Presenter
Emanuele Penocchio
Emanuele Penocchio is a postdoc in the Department of Chemistry at Northwestern University. After studying chemistry, he obtained a Ph.D. in Physics in 2022, with a thesis on the non-equilibrium thermodynamics of chemical reaction networks. His research focuses on the physical chemistry underlying chemical systems that consume energy to perform functions. Emanuele received the 2022 Distinguished Student Award from the Foresight Institute and the 2023 Perkin Prize in Physical Organic Chemistry from the Royal Society of Chemistry as part of "The Molecular Ratcheteers" team
Summary:
For several decades, molecular motor directionality has been rationalized in terms of the free energy of molecular conformations visited before and after the motor takes a step, a so-called power-stroke mechanism with analogues in macroscopic engines. Despite theoretical and experimental demonstrations of its flaws, power-stroke language is quite ingrained, and some communities still value power-stroke intuition.

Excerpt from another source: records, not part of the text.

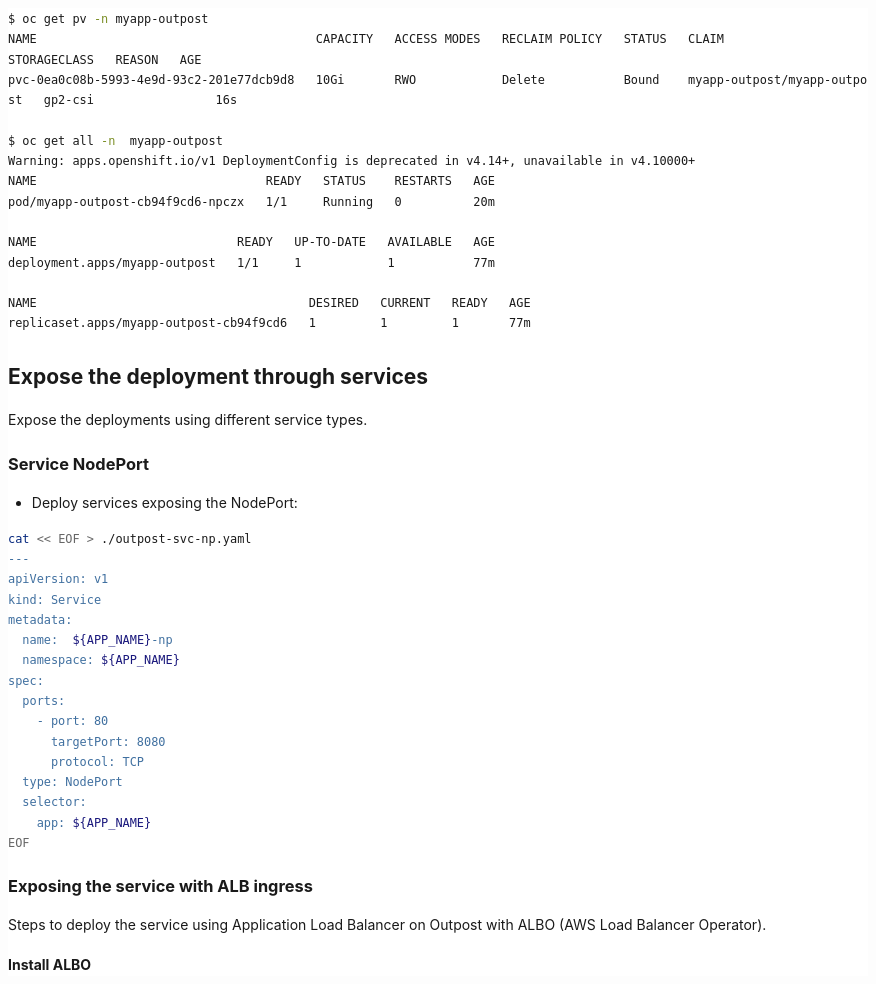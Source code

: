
```sh
$ oc get pv -n myapp-outpost
NAME                                       CAPACITY   ACCESS MODES   RECLAIM POLICY   STATUS   CLAIM                         STORAGECLASS   REASON   AGE
pvc-0ea0c08b-5993-4e9d-93c2-201e77dcb9d8   10Gi       RWO            Delete           Bound    myapp-outpost/myapp-outpost   gp2-csi                 16s

$ oc get all -n  myapp-outpost
Warning: apps.openshift.io/v1 DeploymentConfig is deprecated in v4.14+, unavailable in v4.10000+
NAME                                READY   STATUS    RESTARTS   AGE
pod/myapp-outpost-cb94f9cd6-npczx   1/1     Running   0          20m

NAME                            READY   UP-TO-DATE   AVAILABLE   AGE
deployment.apps/myapp-outpost   1/1     1            1           77m

NAME                                      DESIRED   CURRENT   READY   AGE
replicaset.apps/myapp-outpost-cb94f9cd6   1         1         1       77m
```

## Expose the deployment through services

Expose the deployments using different service types.

### Service NodePort

- Deploy services exposing the NodePort:

```sh
cat << EOF > ./outpost-svc-np.yaml
---
apiVersion: v1
kind: Service 
metadata:
  name:  ${APP_NAME}-np
  namespace: ${APP_NAME}
spec:
  ports:
    - port: 80
      targetPort: 8080
      protocol: TCP
  type: NodePort
  selector: 
    app: ${APP_NAME}
EOF
```



### Exposing the service with ALB ingress

Steps to deploy the service using Application Load Balancer on Outpost with ALBO (AWS Load Balancer Operator).

#### Install ALBO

By building a catalysis-driven motor into simulated numerical experiments, I systematically show how directionality responds when the motor is modified according to power-stroke intuition. Simulations confirm that the power stroke mechanism does not generally predict the directionality. Still, the relative stability of molecular conformations can nevertheless be a useful design element that helps one alter the directional bias of a molecular motor. The ostensible effectiveness of power-stroke intuition is explained by the recognition that to target conformation stability, one must alter interactions between moieties of a molecular motor, and those altered interactions do not affect the power stroke in isolation. This can lead to apparent correlations between power stroke and directionality that one might leverage when engineering specific systems.
Challenges:
– To paraphrase Richard Feynman, what I cannot simulate, I do not understand. Developing general and predictive computational models to simulate out-of-equilibrium molecular machinery explicitly is a grand challenge for the statistical mechanics community.
– For the field in general, finding applications of out-of-equilibrium molecular machinery and scaling their functioning up to the macroscopic world is one of the next significant steps.
– I would also love to see more dialogue between the artificial molecular machine and the biophysical communities, addressing the challenge of finding a common language and vision.